*Aim of the task:* Count the lines below that contain the word "alpha", and reply with that number alone.

*Supplied material:*

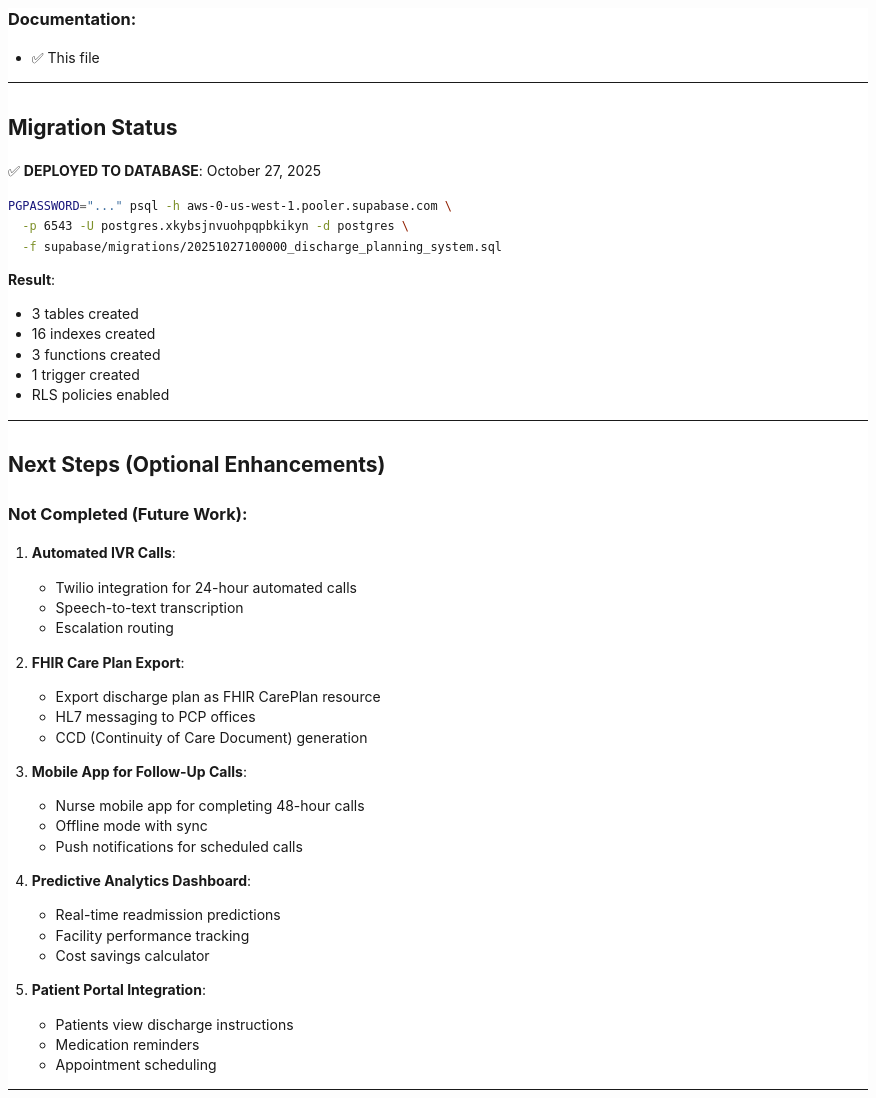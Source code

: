 ### Documentation:
- ✅ This file

---

## Migration Status

✅ **DEPLOYED TO DATABASE**: October 27, 2025

```bash
PGPASSWORD="..." psql -h aws-0-us-west-1.pooler.supabase.com \
  -p 6543 -U postgres.xkybsjnvuohpqpbkikyn -d postgres \
  -f supabase/migrations/20251027100000_discharge_planning_system.sql
```

**Result**:
- 3 tables created
- 16 indexes created
- 3 functions created
- 1 trigger created
- RLS policies enabled

---

## Next Steps (Optional Enhancements)

### Not Completed (Future Work):

1. **Automated IVR Calls**:
   - Twilio integration for 24-hour automated calls
   - Speech-to-text transcription
   - Escalation routing

2. **FHIR Care Plan Export**:
   - Export discharge plan as FHIR CarePlan resource
   - HL7 messaging to PCP offices
   - CCD (Continuity of Care Document) generation

3. **Mobile App for Follow-Up Calls**:
   - Nurse mobile app for completing 48-hour calls
   - Offline mode with sync
   - Push notifications for scheduled calls

4. **Predictive Analytics Dashboard**:
   - Real-time readmission predictions
   - Facility performance tracking
   - Cost savings calculator

5. **Patient Portal Integration**:
   - Patients view discharge instructions
   - Medication reminders
   - Appointment scheduling

---
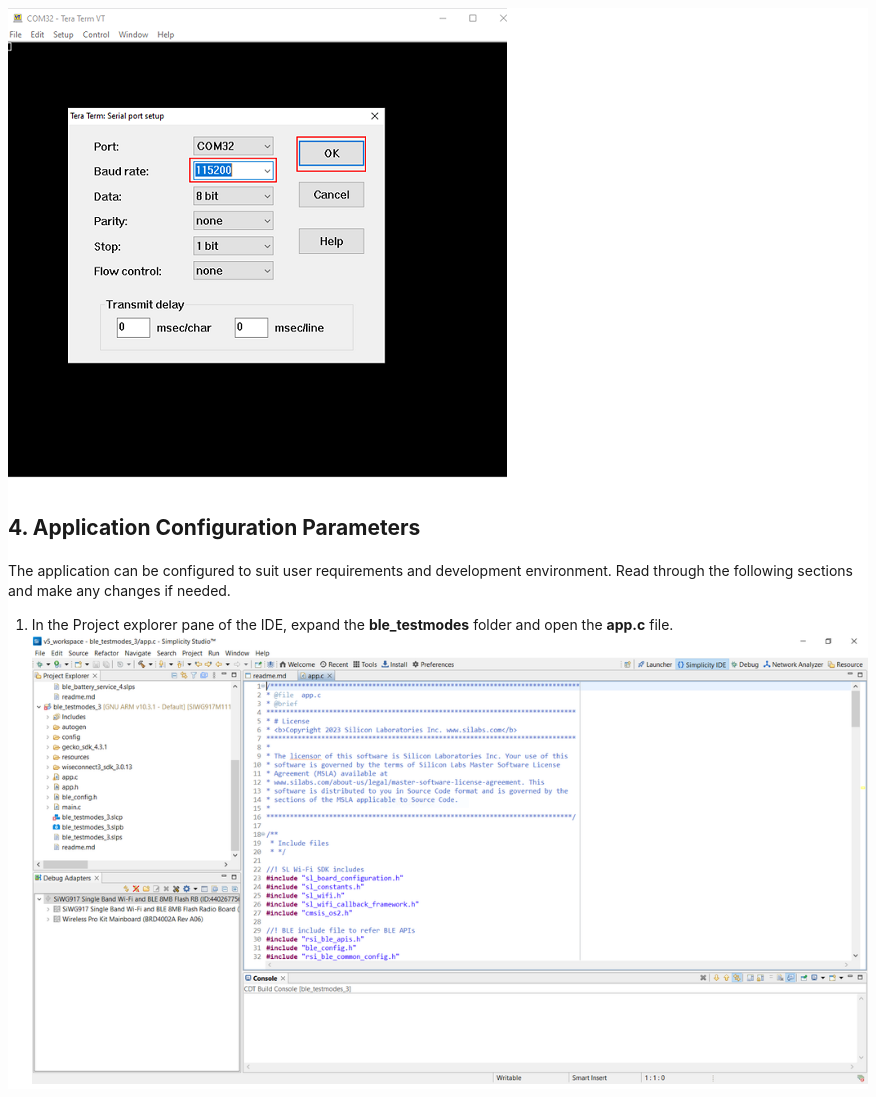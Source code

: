    **![Baud rate](resources/readme/serial_port.png)**

## 4. Application Configuration Parameters
The application can be configured to suit user requirements and development environment. Read through the following sections and make any changes if needed. 

1. In the Project explorer pane of the IDE, expand the **ble\_testmodes** folder and open the **app.c** file. 
![](resources/readme/bletestmodesapplicationconfigurations.png)
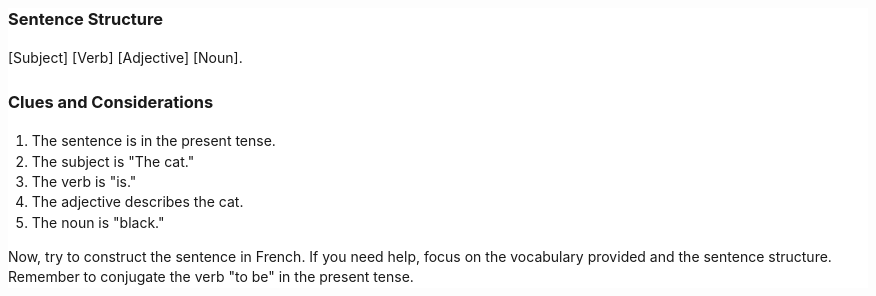 ### Sentence Structure

[Subject] [Verb] [Adjective] [Noun].

### Clues and Considerations

1. The sentence is in the present tense.
2. The subject is "The cat."
3. The verb is "is."
4. The adjective describes the cat.
5. The noun is "black."

Now, try to construct the sentence in French. If you need help, focus on the vocabulary provided and the sentence structure. Remember to conjugate the verb "to be" in the present tense.
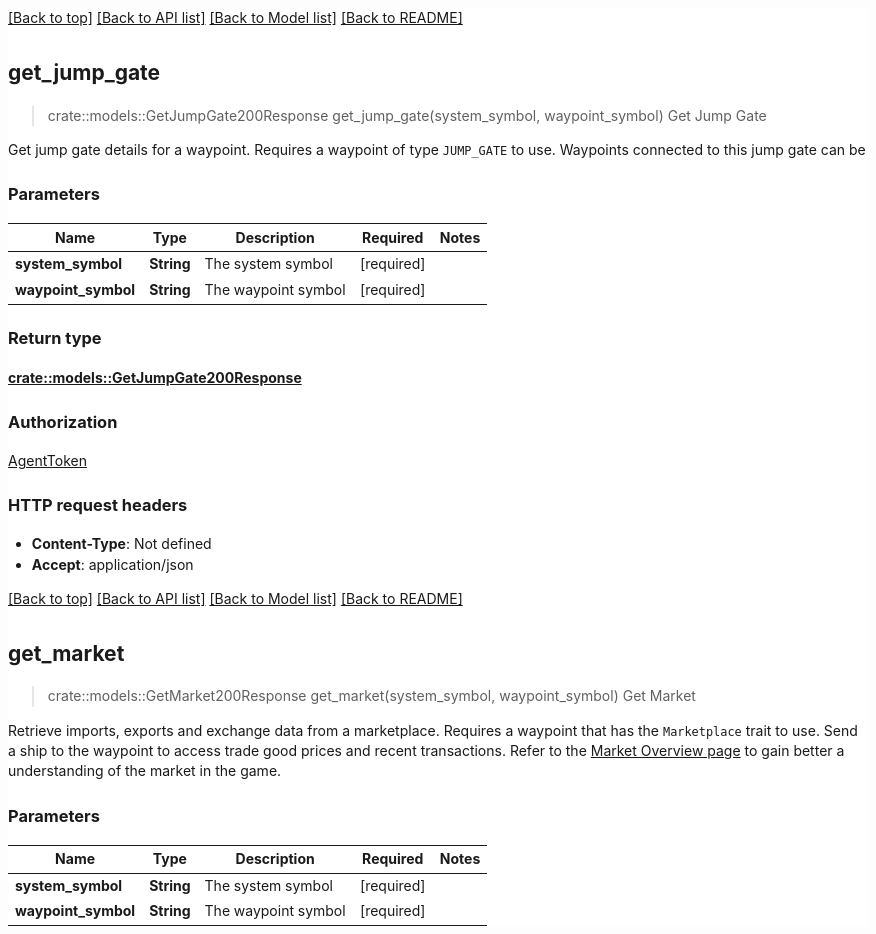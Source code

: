[[Back to top]](#) [[Back to API list]](../README.md#documentation-for-api-endpoints) [[Back to Model list]](../README.md#documentation-for-models) [[Back to README]](../README.md)


## get_jump_gate

> crate::models::GetJumpGate200Response get_jump_gate(system_symbol, waypoint_symbol)
Get Jump Gate

Get jump gate details for a waypoint. Requires a waypoint of type `JUMP_GATE` to use.  Waypoints connected to this jump gate can be 

### Parameters


Name | Type | Description  | Required | Notes
------------- | ------------- | ------------- | ------------- | -------------
**system_symbol** | **String** | The system symbol | [required] |
**waypoint_symbol** | **String** | The waypoint symbol | [required] |

### Return type

[**crate::models::GetJumpGate200Response**](get_jump_gate_200_response.md)

### Authorization

[AgentToken](../README.md#AgentToken)

### HTTP request headers

- **Content-Type**: Not defined
- **Accept**: application/json

[[Back to top]](#) [[Back to API list]](../README.md#documentation-for-api-endpoints) [[Back to Model list]](../README.md#documentation-for-models) [[Back to README]](../README.md)


## get_market

> crate::models::GetMarket200Response get_market(system_symbol, waypoint_symbol)
Get Market

Retrieve imports, exports and exchange data from a marketplace. Requires a waypoint that has the `Marketplace` trait to use.  Send a ship to the waypoint to access trade good prices and recent transactions. Refer to the [Market Overview page](https://docs.spacetraders.io/game-concepts/markets) to gain better a understanding of the market in the game.

### Parameters


Name | Type | Description  | Required | Notes
------------- | ------------- | ------------- | ------------- | -------------
**system_symbol** | **String** | The system symbol | [required] |
**waypoint_symbol** | **String** | The waypoint symbol | [required] |

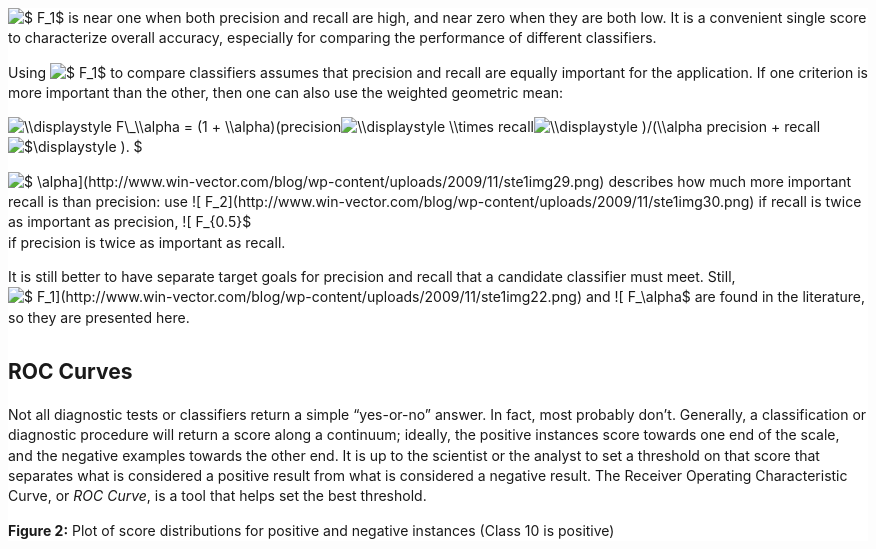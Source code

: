 ![$
F\_1$](http://www.win-vector.com/blog/wp-content/uploads/2009/11/ste1img22.png)
is near one when both precision and recall are high, and near zero when
they are both low. It is a convenient single score to characterize
overall accuracy, especially for comparing the performance of different
classifiers.

Using ![$
F\_1$](http://www.win-vector.com/blog/wp-content/uploads/2009/11/ste1img22.png)
to compare classifiers assumes that precision and recall are equally
important for the application. If one criterion is more important than
the other, then one can also use the weighted geometric mean:

![$\\displaystyle F\_\\alpha = (1 +
\\alpha)($](http://www.win-vector.com/blog/wp-content/uploads/2009/11/ste1img25.png)precision![$\\displaystyle
\\times$](http://www.win-vector.com/blog/wp-content/uploads/2009/11/ste1img26.png)
recall![$\\displaystyle
)/(\\alpha$](http://www.win-vector.com/blog/wp-content/uploads/2009/11/ste1img27.png)
precision + recall![$\\displaystyle ).
$](http://www.win-vector.com/blog/wp-content/uploads/2009/11/ste1img28.png)

![$
\\alpha$](http://www.win-vector.com/blog/wp-content/uploads/2009/11/ste1img29.png)
describes how much more important recall is than precision: use ![$
F\_2$](http://www.win-vector.com/blog/wp-content/uploads/2009/11/ste1img30.png)
if recall is twice as important as precision, ![$
F\_{0.5}$](http://www.win-vector.com/blog/wp-content/uploads/2009/11/ste1img31.png)
if precision is twice as important as recall.

It is still better to have separate target goals for precision and
recall that a candidate classifier must meet. Still, ![$
F\_1$](http://www.win-vector.com/blog/wp-content/uploads/2009/11/ste1img22.png)
and ![$
F\_\\alpha$](http://www.win-vector.com/blog/wp-content/uploads/2009/11/ste1img32.png)
are found in the literature, so they are presented here.

ROC Curves
----------

Not all diagnostic tests or classifiers return a simple “yes-or-no”
answer. In fact, most probably don’t. Generally, a classification or
diagnostic procedure will return a score along a continuum; ideally, the
positive instances score towards one end of the scale, and the negative
examples towards the other end. It is up to the scientist or the analyst
to set a threshold on that score that separates what is considered a
positive result from what is considered a negative result. The Receiver
Operating Characteristic Curve, or *ROC Curve*, is a tool that helps set
the best threshold.

**Figure 2:** Plot of score distributions for positive and negative
instances (Class 10 is positive)
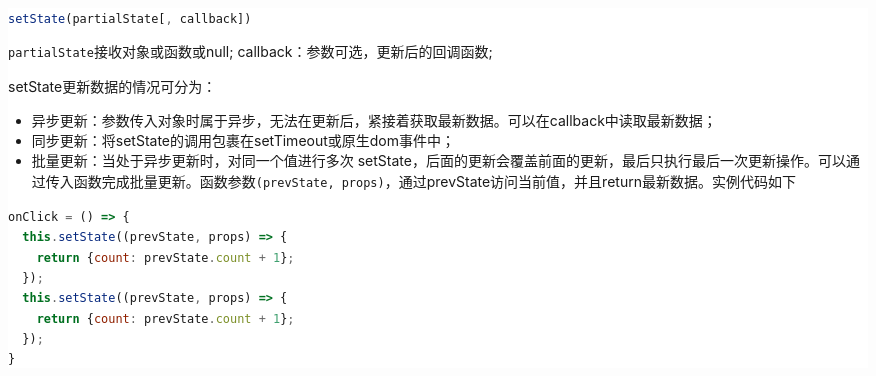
 ```js
setState(partialState[, callback])
```
`partialState`接收对象或函数或null;
callback：参数可选，更新后的回调函数;

setState更新数据的情况可分为：
- 异步更新：参数传入对象时属于异步，无法在更新后，紧接着获取最新数据。可以在callback中读取最新数据；
- 同步更新：将setState的调用包裹在setTimeout或原生dom事件中；
- 批量更新：当处于异步更新时，对同一个值进行多次 setState，后面的更新会覆盖前面的更新，最后只执行最后一次更新操作。可以通过传入函数完成批量更新。函数参数`(prevState, props)`，通过prevState访问当前值，并且return最新数据。实例代码如下

```js
onClick = () => {
  this.setState((prevState, props) => {
    return {count: prevState.count + 1};
  });
  this.setState((prevState, props) => {
    return {count: prevState.count + 1};
  });
}
```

*Task response:* 5